# Work to be completed
Please find every line in the entries below that contains the string "each", and copy it.

─── Supplied information

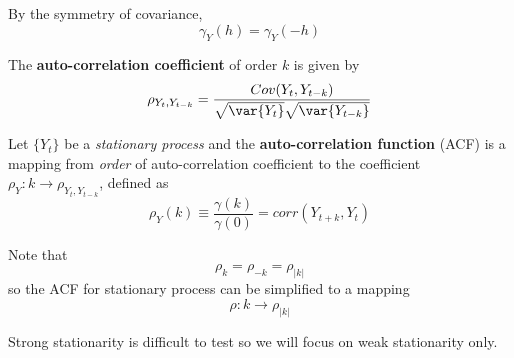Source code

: \documentclass[11pt]{article}
\begin{document}
		\begin{proposition}
			By the symmetry of covariance, 
			\begin{equation}
				\gamma_Y(h) = \gamma_Y(-h)
			\end{equation}
		\end{proposition}
		
		\begin{definition}
			The \textbf{auto-correlation coefficient} of order $k$ is given by
			\begin{equation}
				\rho_{Y_t, Y_{t-k}} = \frac{Cov(Y_t, Y_{t-k})}{\sqrt{\var{Y_t}}\sqrt{\var{Y_{t-k}}}}
			\end{equation}
		\end{definition}
		
		\begin{definition}
			Let $\{Y_t\}$ be a \emph{stationary process} and the \textbf{auto-correlation function} (ACF) is a mapping from \emph{order} of auto-correlation coefficient to the coefficient $\rho_Y: k \to \rho_{Y_t, Y_{t-k}}$, defined as
			\begin{equation}
				\rho_Y(k) \equiv \frac{\gamma(k)}{\gamma(0)} = corr(Y_{t + k}, Y_t)
			\end{equation}
		\end{definition}
		
		\begin{proposition}
			Note that 
			\begin{equation}
				\rho_k = \rho_{-k} = \rho_{|k|}
			\end{equation}
			so the ACF for stationary process can be simplified to a mapping 
			\begin{equation}
				\rho: k \to \rho_{|k|}
			\end{equation}
		\end{proposition}
		
		\begin{remark}
			Strong stationarity is difficult to test so we will focus on weak stationarity only.
		\end{remark}
		
\end{document}
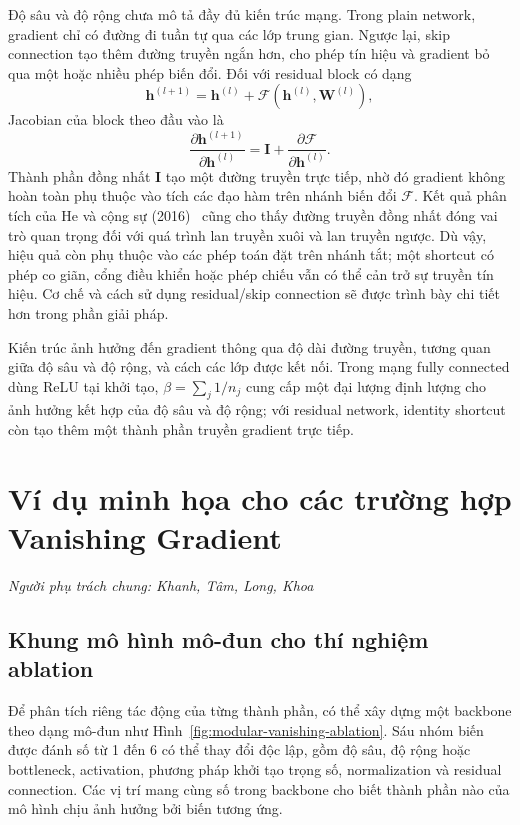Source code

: \documentclass[12pt]{article}
\begin{document}
Độ sâu và độ rộng chưa mô tả đầy đủ kiến trúc mạng. Trong plain network,
gradient chỉ có đường đi tuần tự qua các lớp trung gian. Ngược lại, skip
connection tạo thêm đường truyền ngắn hơn, cho phép tín hiệu và gradient bỏ qua
một hoặc nhiều phép biến đổi. Đối với residual block có dạng
\[
    \mathbf{h}^{(l+1)}
    =\mathbf{h}^{(l)}
    +\mathcal{F}\!\left(\mathbf{h}^{(l)},\mathbf{W}^{(l)}\right),
\]
Jacobian của block theo đầu vào là
\[
    \frac{\partial\mathbf{h}^{(l+1)}}{\partial\mathbf{h}^{(l)}}
    =\mathbf{I}
    +\frac{\partial\mathcal{F}}{\partial\mathbf{h}^{(l)}}.
\]
Thành phần đồng nhất $\mathbf{I}$ tạo một đường truyền trực tiếp, nhờ đó
gradient không hoàn toàn phụ thuộc vào tích các đạo hàm trên nhánh biến đổi
$\mathcal{F}$. Kết quả phân tích của He và cộng sự
(2016)~\cite{he2016identity} cũng cho thấy đường truyền đồng nhất đóng vai trò
quan trọng đối với quá trình lan truyền xuôi và lan truyền ngược. Dù vậy, hiệu
quả còn phụ thuộc vào các phép toán đặt trên nhánh
tắt; một shortcut có phép co giãn, cổng điều khiển hoặc phép chiếu vẫn có thể
cản trở sự truyền tín hiệu. Cơ chế và cách sử dụng residual/skip connection sẽ
được trình bày chi tiết hơn trong phần giải pháp.

\begin{notebox}
Kiến trúc ảnh hưởng đến gradient thông qua độ dài đường truyền, tương quan
giữa độ sâu và độ rộng, và cách các lớp được kết nối. Trong mạng fully
connected dùng ReLU tại khởi tạo, $\beta=\sum_j 1/n_j$ cung cấp một đại lượng
định lượng cho ảnh hưởng kết hợp của độ sâu và độ rộng; với residual network,
identity shortcut còn tạo thêm một thành phần truyền gradient trực tiếp.
\end{notebox}

\section{Ví dụ minh họa cho các trường hợp Vanishing Gradient}
\textit{Người phụ trách chung: Khanh, Tâm, Long, Khoa}

\subsection{Khung mô hình mô-đun cho thí nghiệm ablation}

Để phân tích riêng tác động của từng thành phần, có thể xây dựng một backbone
theo dạng mô-đun như Hình~\ref{fig:modular-vanishing-ablation}. Sáu nhóm biến
được đánh số từ 1 đến 6 có thể thay đổi độc lập, gồm độ sâu, độ rộng hoặc
bottleneck, activation, phương pháp khởi tạo trọng số, normalization và
residual connection. Các vị trí mang cùng số trong backbone cho biết thành
phần nào của mô hình chịu ảnh hưởng bởi biến tương ứng.
\end{document}
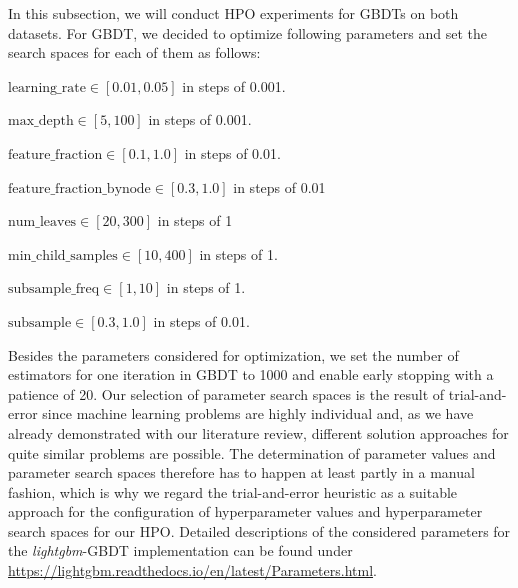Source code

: In this subsection, we will conduct HPO experiments for GBDTs on both datasets. 
For GBDT, we decided to optimize following parameters and set the search spaces for each of them as follows:
\begin{description}[font=$\bullet$\scshape\bfseries]
	\item $ \text{learning\_rate} \in [0.01, 0.05] $  in steps of 0.001.
	\item $ \text{max\_depth} \in [5, 100] $ in steps of 0.001.
	\item $ \text{feature\_fraction} \in [0.1, 1.0] $ in steps of 0.01.
	\item $ \text{feature\_fraction\_bynode} \in [0.3, 1.0] $ in steps of 0.01
	\item $ \text{num\_leaves} \in [20, 300] $ in steps of 1
	\item $ \text{min\_child\_samples} \in [10, 400] $ in steps of 1.
	\item $ \text{subsample\_freq} \in [1, 10] $ in steps of 1.
	\item $ \text{subsample} \in [0.3, 1.0] $ in steps of 0.01.
\end{description}
Besides the parameters considered for optimization, we set the number of estimators for one iteration in GBDT to 1000 and enable early stopping with a patience of 20. Our selection of parameter search spaces is the result of trial-and-error since machine learning problems are highly individual and, as we have already demonstrated with our literature review, different solution approaches for quite similar problems are possible. The determination of parameter values and parameter search spaces therefore has to happen at least partly in a manual fashion, which is why we regard the trial-and-error heuristic as a suitable approach for the configuration of hyperparameter values and hyperparameter search spaces for our HPO. Detailed descriptions of the considered parameters for the \textit{lightgbm}-GBDT implementation can be found under \url{https://lightgbm.readthedocs.io/en/latest/Parameters.html}.

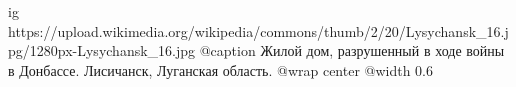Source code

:  
 
 
 
 

\ifcmt
  ig https://upload.wikimedia.org/wikipedia/commons/thumb/2/20/Lysychansk_16.jpg/1280px-Lysychansk_16.jpg
  @caption Жилой дом, разрушенный в ходе войны в Донбассе. Лисичанск, Луганская область.
	@wrap center
	@width 0.6
\fi
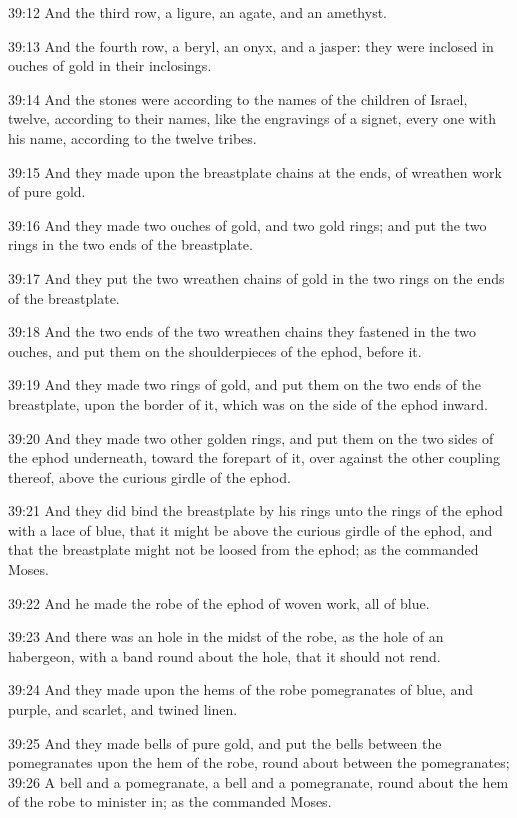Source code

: 39:12 And the third row, a ligure, an agate, and an amethyst.

39:13 And the fourth row, a beryl, an onyx, and a jasper: they were inclosed in ouches of gold in their inclosings.

39:14 And the stones were according to the names of the children of Israel, twelve, according to their names, like the engravings of a signet, every one with his name, according to the twelve tribes.

39:15 And they made upon the breastplate chains at the ends, of wreathen work of pure gold.

39:16 And they made two ouches of gold, and two gold rings; and put the two rings in the two ends of the breastplate.

39:17 And they put the two wreathen chains of gold in the two rings on the ends of the breastplate.

39:18 And the two ends of the two wreathen chains they fastened in the two ouches, and put them on the shoulderpieces of the ephod, before it.

39:19 And they made two rings of gold, and put them on the two ends of the breastplate, upon the border of it, which was on the side of the ephod inward.

39:20 And they made two other golden rings, and put them on the two sides of the ephod underneath, toward the forepart of it, over against the other coupling thereof, above the curious girdle of the ephod.

39:21 And they did bind the breastplate by his rings unto the rings of the ephod with a lace of blue, that it might be above the curious girdle of the ephod, and that the breastplate might not be loosed from the ephod; as the \LORD commanded Moses.

39:22 And he made the robe of the ephod of woven work, all of blue.

39:23 And there was an hole in the midst of the robe, as the hole of an habergeon, with a band round about the hole, that it should not rend.

39:24 And they made upon the hems of the robe pomegranates of blue, and purple, and scarlet, and twined linen.

39:25 And they made bells of pure gold, and put the bells between the pomegranates upon the hem of the robe, round about between the pomegranates; 39:26 A bell and a pomegranate, a bell and a pomegranate, round about the hem of the robe to minister in; as the \LORD commanded Moses.

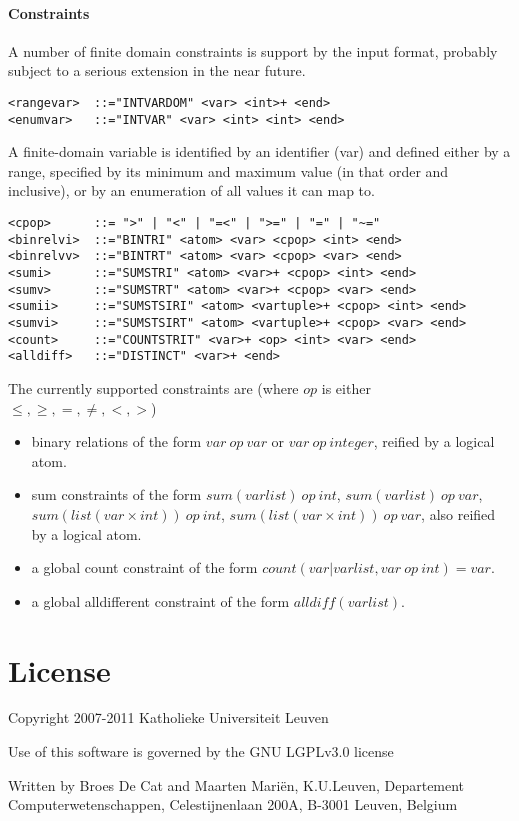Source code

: \documentclass{article}
\begin{document}
\paragraph{Constraints}
A number of finite domain constraints is support by the input format, probably subject to a serious extension in the near future.

\begin{verbatim}
<rangevar>  ::="INTVARDOM" <var> <int>+ <end>
<enumvar>   ::="INTVAR" <var> <int> <int> <end>
\end{verbatim} 

A finite-domain variable is identified by an identifier (var) and defined either by a range, specified by its minimum and maximum value (in that order and inclusive), or by an enumeration of all values it can map to.

\begin{verbatim}
<cpop>      ::= ">" | "<" | "=<" | ">=" | "=" | "~="
<binrelvi>  ::="BINTRI"	<atom> <var> <cpop> <int> <end>
<binrelvv>  ::="BINTRT"	<atom> <var> <cpop> <var> <end>
<sumi>      ::="SUMSTRI" <atom> <var>+ <cpop> <int> <end>
<sumv>      ::="SUMSTRT" <atom> <var>+ <cpop> <var> <end>
<sumii>     ::="SUMSTSIRI" <atom> <vartuple>+ <cpop> <int> <end>
<sumvi>     ::="SUMSTSIRT" <atom> <vartuple>+ <cpop> <var> <end>
<count>     ::="COUNTSTRIT" <var>+ <op> <int> <var> <end>
<alldiff>   ::="DISTINCT" <var>+ <end>
\end{verbatim} 

The currently supported constraints are (where $op$ is either $\leq, \geq, =, \neq, <, >$)
\begin{itemize}
\item binary relations of the form $var~op~var$ or $var~op~integer$, reified by a logical atom.
\item sum constraints of the form $sum(varlist)~op~int$, $sum(varlist)~op~var$, $sum(list(var\times int))~op~int$, $sum(list(var \times int))~op~var$, also reified by a logical atom.
\item a global count constraint of the form $count({var | varlist, var~op~int}) = var$.
\item a global alldifferent constraint of the form $alldiff(varlist)$.
\end{itemize}

\section{License}
Copyright 2007-2011 Katholieke Universiteit Leuven

Use of this software is governed by the GNU LGPLv3.0 license

Written by Broes De Cat and Maarten Mariën, K.U.Leuven, Departement Computerwetenschappen, Celestijnenlaan 200A, B-3001 Leuven, Belgium
\end{document}
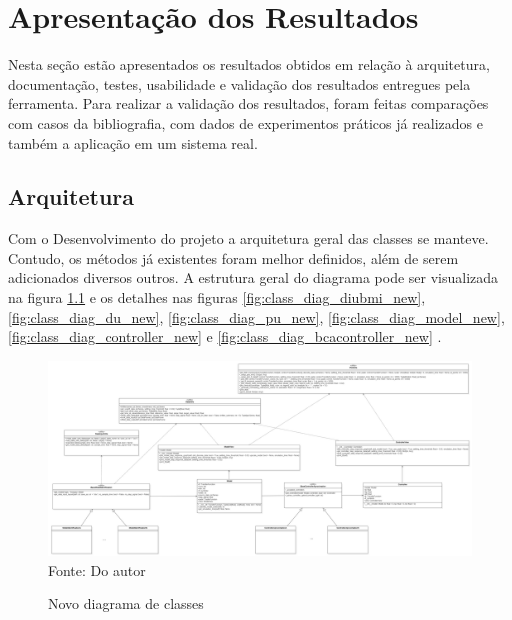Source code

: \chapter{Apresentação dos Resultados}

Nesta seção estão apresentados os resultados obtidos em relação à arquitetura, documentação, testes, usabilidade e
validação dos resultados entregues pela ferramenta.
Para realizar a validação dos resultados, foram feitas comparações com casos da bibliografia, com dados de experimentos
práticos já realizados e também a aplicação em um sistema real.


\section{Arquitetura}
Com o Desenvolvimento do projeto a arquitetura geral das classes se manteve.
Contudo, os métodos já existentes foram melhor definidos, além de serem adicionados diversos outros.
A estrutura geral do diagrama pode ser visualizada na figura \ref{fig:class_diag_new} e os detalhes nas figuras
\ref{fig:class_diag_diubmi_new}, \ref{fig:class_diag_du_new}, \ref{fig:class_diag_pu_new},
\ref{fig:class_diag_model_new}, \ref{fig:class_diag_controller_new} e \ref{fig:class_diag_bcacontroller_new} .

\begin{figure}[H]
    \centering
    \caption{Novo diagrama de classes}
    \includegraphics[scale=0.17]{figuras/class_diag_new}
    \label{fig:class_diag_new}
    \\
    \vspace{0cm}\hspace{0cm}\small{Fonte: Do autor}
\end{figure}

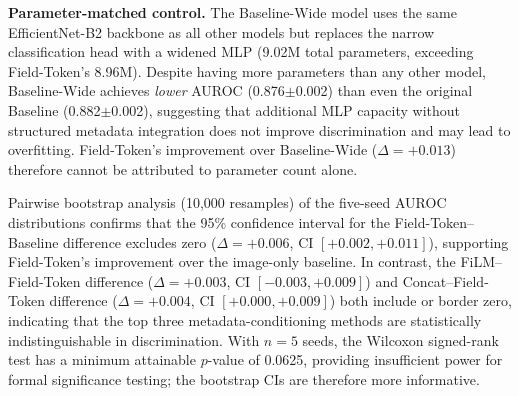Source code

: \documentclass[12pt, a4paper]{article}
\begin{document}
\begin{table}[htbp]
\centering
\caption{Multi-seed evaluation on ISIC 2019 test set ($n = 5$ seeds: 42, 123, 456, 789, 2024). Results are reported as mean $\pm$ standard deviation. Threshold-dependent metrics use the Youden-optimal threshold from each seed's validation set. Baseline-Wide is a parameter-matched image-only control (9.02M parameters, widened MLP classifier).}
\label{tab:multi_seed}
\end{table}

\textbf{Parameter-matched control.} The Baseline-Wide model uses the same EfficientNet-B2 backbone as all other models but replaces the narrow classification head with a widened MLP (9.02M total parameters, exceeding Field-Token's 8.96M). Despite having more parameters than any other model, Baseline-Wide achieves \emph{lower} AUROC (0.876$\pm$0.002) than even the original Baseline (0.882$\pm$0.002), suggesting that additional MLP capacity without structured metadata integration does not improve discrimination and may lead to overfitting. Field-Token's improvement over Baseline-Wide ($\Delta = +0.013$) therefore cannot be attributed to parameter count alone.

Pairwise bootstrap analysis (10{,}000 resamples) of the five-seed AUROC distributions confirms that the 95\% confidence interval for the Field-Token--Baseline difference excludes zero ($\Delta = +0.006$, CI $[+0.002, +0.011]$), supporting Field-Token's improvement over the image-only baseline. In contrast, the FiLM--Field-Token difference ($\Delta = +0.003$, CI $[-0.003, +0.009]$) and Concat--Field-Token difference ($\Delta = +0.004$, CI $[+0.000, +0.009]$) both include or border zero, indicating that the top three metadata-conditioning methods are statistically indistinguishable in discrimination. With $n = 5$ seeds, the Wilcoxon signed-rank test has a minimum attainable $p$-value of 0.0625, providing insufficient power for formal significance testing; the bootstrap CIs are therefore more informative.
\end{document}
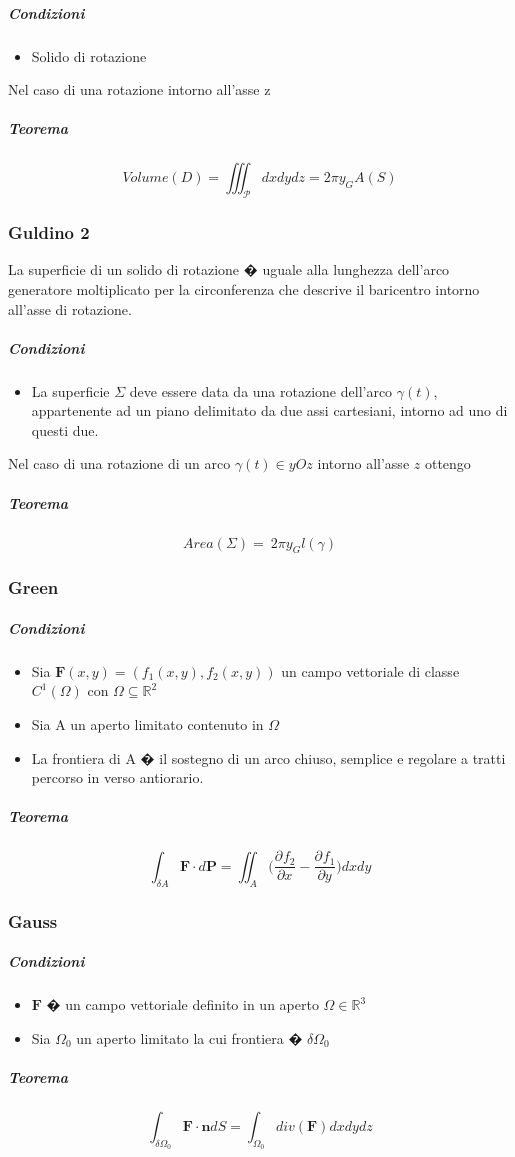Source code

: \documentclass[10pt,a4paper]{report}
\newcommand{\pdv}[3]{\frac{\partial^{#2} #1}{\partial #3^{#2}}}
\begin{document}
			\subparagraph{Condizioni}
				\begin{itemize}
					\item Solido di rotazione 	 
				\end{itemize}
			Nel caso di una rotazione intorno all'asse z	
			\subparagraph{Teorema}		
			\[ Volume(D) = \iiint_{\mathcal{P}}dxdydz = 2\pi y_{G} A(S) \]
			
			\subsubsection{Guldino 2}
			La superficie di un solido di rotazione � uguale alla lunghezza dell'arco generatore moltiplicato per la circonferenza che descrive il baricentro intorno all'asse di rotazione.
			
			\subparagraph{Condizioni}
				\begin{itemize}
					\item La superficie $ \Sigma $ deve essere data da una rotazione dell'arco $ \gamma(t)  $, appartenente ad un piano delimitato da due assi cartesiani, intorno ad uno di questi due.
				\end{itemize}
			Nel caso di una rotazione di un arco $ \gamma(t) \in yOz $ intorno all'asse $ z $ ottengo	
			
			\subparagraph{Teorema}		
			\[ Area(\Sigma) = \ 2\pi y_{G} l(\gamma) \]
			
			\subsubsection{Green}
				\subparagraph{Condizioni}
					\begin{itemize}
						\item Sia $ \mathbf{F}(x,y) = (f_{1}(x,y),f_{2}(x,y)) $ un campo vettoriale di classe $C^{1} (\Omega)$ con $\Omega \subseteq \mathbb{R}^{2}$
						\item Sia A un aperto limitato contenuto in $ \Omega $
						\item La frontiera di A � il sostegno di un arco chiuso, semplice e regolare a tratti percorso in verso antiorario.
					\end{itemize}
			
			\subparagraph{Teorema}
			
			\[ \int_{\delta A} \mathbf{F} \cdot d \mathbf{P} = \iint_{A} \Big(\pdv{f_{2}}{}{x} - \pdv{f_{1}}{}{y}\Big) dxdy \]
			
			
			\subsubsection{Gauss}
				\subparagraph{Condizioni}
					\begin{itemize}
						\item $ \mathbf{F} $ � un campo vettoriale definito in un aperto $ \Omega \in \mathbb{R}^{3} $
						\item Sia $ \Omega_{0} $ un aperto limitato la cui frontiera � $ \delta \Omega_{0} $
					\end{itemize}
				\subparagraph{Teorema}
				\[ \int_{\delta \Omega_{0}} \mathbf{F} \cdot \mathbf{n} dS = \int_{\Omega_{0}} div(\mathbf{F}) dxdydz \]
			
\end{document}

──────

# Solution to this task
For GBDT, we decided to optimize following parameters and set the search spaces for each of them as follows:
\caption{Multi-seed evaluation on ISIC 2019 test set ($n = 5$ seeds: 42, 123, 456, 789, 2024). Results are reported as mean $\pm$ standard deviation. Threshold-dependent metrics use the Youden-optimal threshold from each seed's validation set. Baseline-Wide is a parameter-matched image-only control (9.02M parameters, widened MLP classifier).}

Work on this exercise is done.